スティーヴィ・ワンダーのバラードを思わせる小洒落た感じが懐かしい。
「Fallen Wonders」(5:51)
「Pictures Of A Day」(8:30)
「Back Side」(8:10)
(PACD 017)
Hakon Graf | keyboards |
Asle Nilsen | bass, flute |
Gudny Aspaas | vocals |
Thor Bendiksen | percussion |
Kjell Larsen | guitar |
76 年発表のアルバム「Let Your Light Shine」。
第一作の女性ヴォーカリストが復帰。
内容は、なんとギターとムーグ・シンセサイザー、エレクトリック・ピアノをつかった典型的ジャズロック/フュージョン。
RETURN TO FOREVER や MAHAVISHNU ORCHESTRA からカンタベリーへとつながった王道サウンド路線の上にある。
ほんのりファンキーで突っ込み気味の演奏と女性のスキャット(ソプラノというよりもコントラルトか)がなんとも懐かしい。
ハードロック、YES 風プログレと時代の音を追いかけてきて、またもや流行の音へと転身したわけである。
恐るべきは、これだけ大きな変化を遂げたにもかかわらず、演奏が堂に入っていることである。
キーボーディストを中心に元々演奏力のあるグループなのだろう。
スリリングに疾走する場面のみならず、リリカルなフルートとアコースティック・ピアノ(特にバッキングの音がいい)によるファンタジックで叙情的な場面もそつなくこなしている。
ムーグ・シンセサイザーのスピーディなピッチ・ベンドや渦を巻きながら星の尾を引くストリングス・アンサンブル、位相系のギター・エフェクトなど、スペイシーでシンフォニックな味つけも完璧。
明快なプレイと歯切れのいい音でサウンドの輪郭をくっきりとさせているギターの存在も大きい。
全体としてはファンタジーの香りのするジャズロックの逸品である。
スネアの緩いドラムスがちょっと気になりますが。
プロデュースはテリエ・リプダル。
リプダルは一部でシンセサイザーも演奏している。
「Sha ba Wah」(7:19)ファンキーなスキャットで押し捲る快速チューン。
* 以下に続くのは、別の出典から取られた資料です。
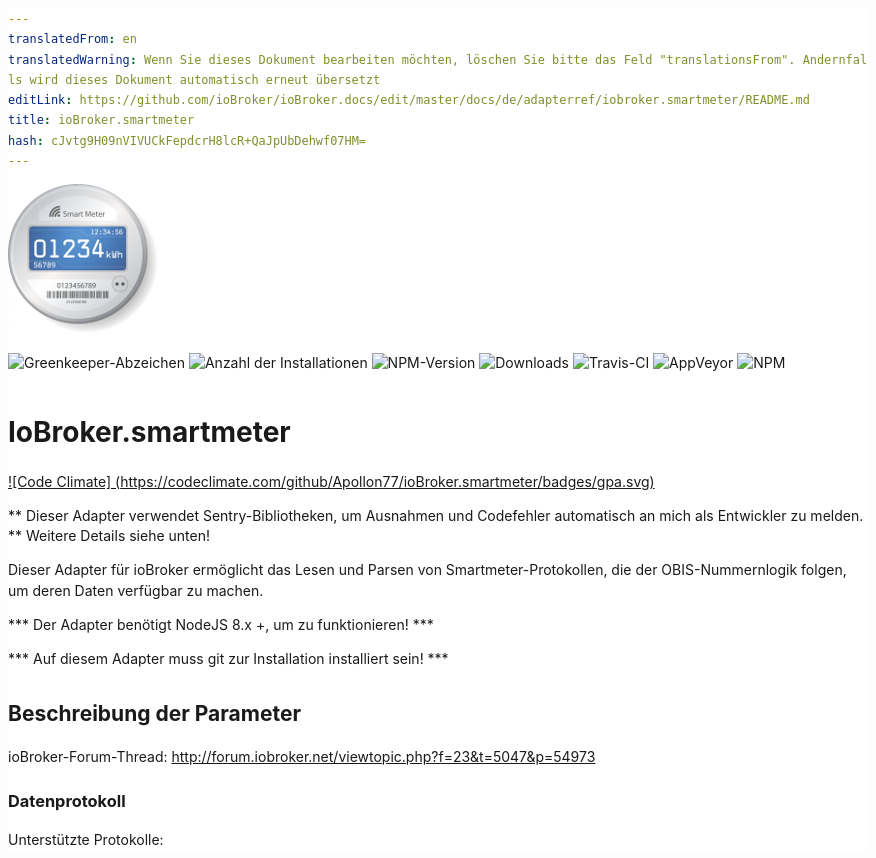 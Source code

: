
 ```yaml
---
translatedFrom: en
translatedWarning: Wenn Sie dieses Dokument bearbeiten möchten, löschen Sie bitte das Feld "translationsFrom". Andernfalls wird dieses Dokument automatisch erneut übersetzt
editLink: https://github.com/ioBroker/ioBroker.docs/edit/master/docs/de/adapterref/iobroker.smartmeter/README.md
title: ioBroker.smartmeter
hash: cJvtg9H09nVIVUCkFepdcrH8lcR+QaJpUbDehwf07HM=
---
```

![Logo](../../../en/adapterref/iobroker.smartmeter/admin/smartmeter.png)

![Greenkeeper-Abzeichen](https://badges.greenkeeper.io/Apollon77/ioBroker.smartmeter.svg)
![Anzahl der Installationen](http://iobroker.live/badges/smartmeter-stable.svg)
![NPM-Version](http://img.shields.io/npm/v/iobroker.smartmeter.svg)
![Downloads](https://img.shields.io/npm/dm/iobroker.smartmeter.svg)
![Travis-CI](http://img.shields.io/travis/Apollon77/ioBroker.smartmeter/master.svg)
![AppVeyor](https://ci.appveyor.com/api/projects/status/github/Apollon77/ioBroker.smartmeter?branch=master&svg=true)
![NPM](https://nodei.co/npm/iobroker.smartmeter.png?downloads=true)

# IoBroker.smartmeter
[![Code Climate] (https://codeclimate.com/github/Apollon77/ioBroker.smartmeter/badges/gpa.svg)](https://codeclimate.com/github/Apollon77/ioBroker.smartmeter)

** Dieser Adapter verwendet Sentry-Bibliotheken, um Ausnahmen und Codefehler automatisch an mich als Entwickler zu melden. ** Weitere Details siehe unten!

Dieser Adapter für ioBroker ermöglicht das Lesen und Parsen von Smartmeter-Protokollen, die der OBIS-Nummernlogik folgen, um deren Daten verfügbar zu machen.

*** Der Adapter benötigt NodeJS 8.x +, um zu funktionieren! ***

*** Auf diesem Adapter muss git zur Installation installiert sein! ***

## Beschreibung der Parameter
ioBroker-Forum-Thread: http://forum.iobroker.net/viewtopic.php?f=23&t=5047&p=54973

### Datenprotokoll
Unterstützte Protokolle:
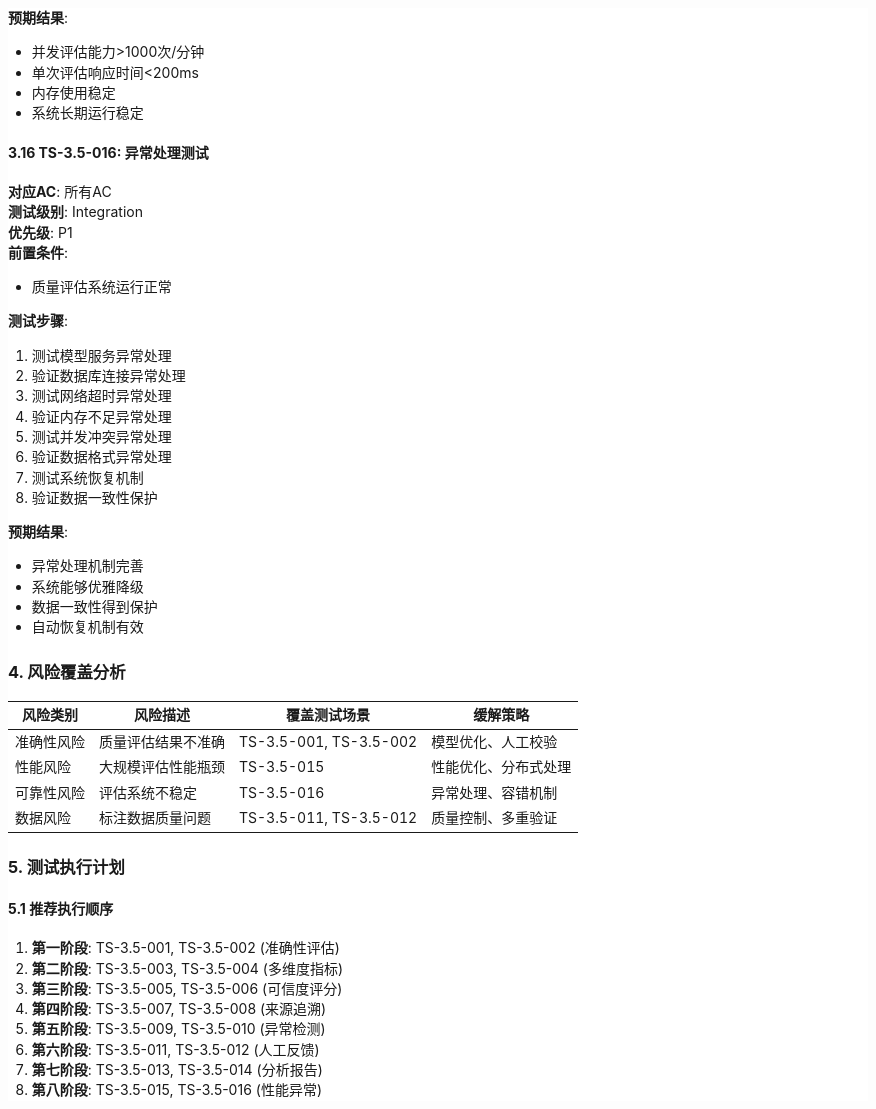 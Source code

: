 **预期结果**:
- 并发评估能力>1000次/分钟
- 单次评估响应时间<200ms
- 内存使用稳定
- 系统长期运行稳定

#### 3.16 TS-3.5-016: 异常处理测试
**对应AC**: 所有AC  
**测试级别**: Integration  
**优先级**: P1  
**前置条件**: 
- 质量评估系统运行正常

**测试步骤**:
1. 测试模型服务异常处理
2. 验证数据库连接异常处理
3. 测试网络超时异常处理
4. 验证内存不足异常处理
5. 测试并发冲突异常处理
6. 验证数据格式异常处理
7. 测试系统恢复机制
8. 验证数据一致性保护

**预期结果**:
- 异常处理机制完善
- 系统能够优雅降级
- 数据一致性得到保护
- 自动恢复机制有效

### 4. 风险覆盖分析

| 风险类别 | 风险描述 | 覆盖测试场景 | 缓解策略 |
|----------|----------|--------------|----------|
| 准确性风险 | 质量评估结果不准确 | TS-3.5-001, TS-3.5-002 | 模型优化、人工校验 |
| 性能风险 | 大规模评估性能瓶颈 | TS-3.5-015 | 性能优化、分布式处理 |
| 可靠性风险 | 评估系统不稳定 | TS-3.5-016 | 异常处理、容错机制 |
| 数据风险 | 标注数据质量问题 | TS-3.5-011, TS-3.5-012 | 质量控制、多重验证 |

### 5. 测试执行计划

#### 5.1 推荐执行顺序
1. **第一阶段**: TS-3.5-001, TS-3.5-002 (准确性评估)
2. **第二阶段**: TS-3.5-003, TS-3.5-004 (多维度指标)
3. **第三阶段**: TS-3.5-005, TS-3.5-006 (可信度评分)
4. **第四阶段**: TS-3.5-007, TS-3.5-008 (来源追溯)
5. **第五阶段**: TS-3.5-009, TS-3.5-010 (异常检测)
6. **第六阶段**: TS-3.5-011, TS-3.5-012 (人工反馈)
7. **第七阶段**: TS-3.5-013, TS-3.5-014 (分析报告)
8. **第八阶段**: TS-3.5-015, TS-3.5-016 (性能异常)
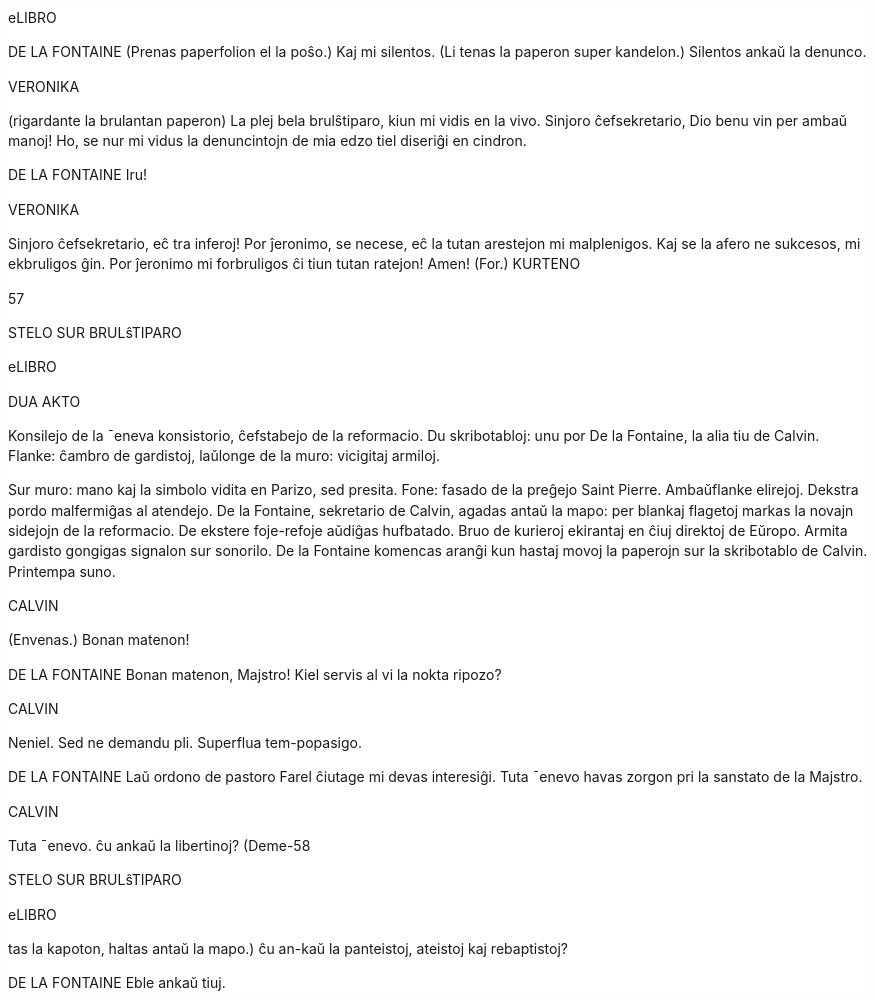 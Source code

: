 eLIBRO

DE LA FONTAINE \(Prenas paperfolion el la poŝo.\) Kaj mi silentos. \(Li tenas la paperon super kandelon.\) Silentos ankaŭ la denunco. 

VERONIKA

\(rigardante la brulantan paperon\) La plej bela brulŝtiparo, kiun mi vidis en la vivo. Sinjoro ĉefsekretario, Dio benu vin per ambaŭ manoj\! Ho, se nur mi vidus la denuncintojn de mia edzo tiel diseriĝi en cindron. 

DE LA FONTAINE Iru\! 

VERONIKA

Sinjoro ĉefsekretario, eĉ tra inferoj\! Por ĵeronimo, se necese, eĉ la tutan arestejon mi malplenigos. Kaj se la afero ne sukcesos, mi ekbruligos ĝin. Por ĵeronimo mi forbruligos ĉi tiun tutan ratejon\! Amen\! \(For.\) KURTENO

57

STELO SUR BRULŝTIPARO

eLIBRO

DUA AKTO

Konsilejo de la ¯eneva konsistorio, ĉefstabejo de la reformacio. Du skribotabloj: unu por De la Fontaine, la alia tiu de Calvin. Flanke: ĉambro de gardistoj, laŭlonge de la muro: vicigitaj armiloj. 

Sur muro: mano kaj la simbolo vidita en Parizo, sed presita. Fone: fasado de la preĝejo Saint Pierre. Ambaŭflanke elirejoj. Dekstra pordo malfermiĝas al atendejo. De la Fontaine, sekretario de Calvin, agadas antaŭ la mapo: per blankaj flagetoj markas la novajn sidejojn de la reformacio. De ekstere foje-refoje aŭdiĝas hufbatado. Bruo de kurieroj ekirantaj en ĉiuj direktoj de Eŭropo. Armita gardisto gongigas signalon sur sonorilo. De la Fontaine komencas aranĝi kun hastaj movoj la paperojn sur la skribotablo de Calvin. Printempa suno. 

CALVIN

\(Envenas.\) Bonan matenon\! 

DE LA FONTAINE Bonan matenon, Majstro\! Kiel servis al vi la nokta ripozo? 

CALVIN

Neniel. Sed ne demandu pli. Superflua tem-popasigo. 

DE LA FONTAINE Laŭ ordono de pastoro Farel ĉiutage mi devas interesiĝi. Tuta ¯enevo havas zorgon pri la sanstato de la Majstro. 

CALVIN

Tuta ¯enevo. ĉu ankaŭ la libertinoj? \(Deme-58

STELO SUR BRULŝTIPARO

eLIBRO

tas la kapoton, haltas antaŭ la mapo.\) ĉu an-kaŭ la panteistoj, ateistoj kaj rebaptistoj? 

DE LA FONTAINE Eble ankaŭ tiuj.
スペイシーなキーボードに酔える。ギターも小気味いい。
「Nordlys」(1:45)
「Corner」(4:21)北欧の FOCUS というべきポップで愛らしいインストゥルメンタル。ドラム・フィルが少しうるさい。
「Second Corner」(6:35)小ぶりなチック・コリア RETURN TO FOREVER。どことはいえない不思議な異国情趣あり。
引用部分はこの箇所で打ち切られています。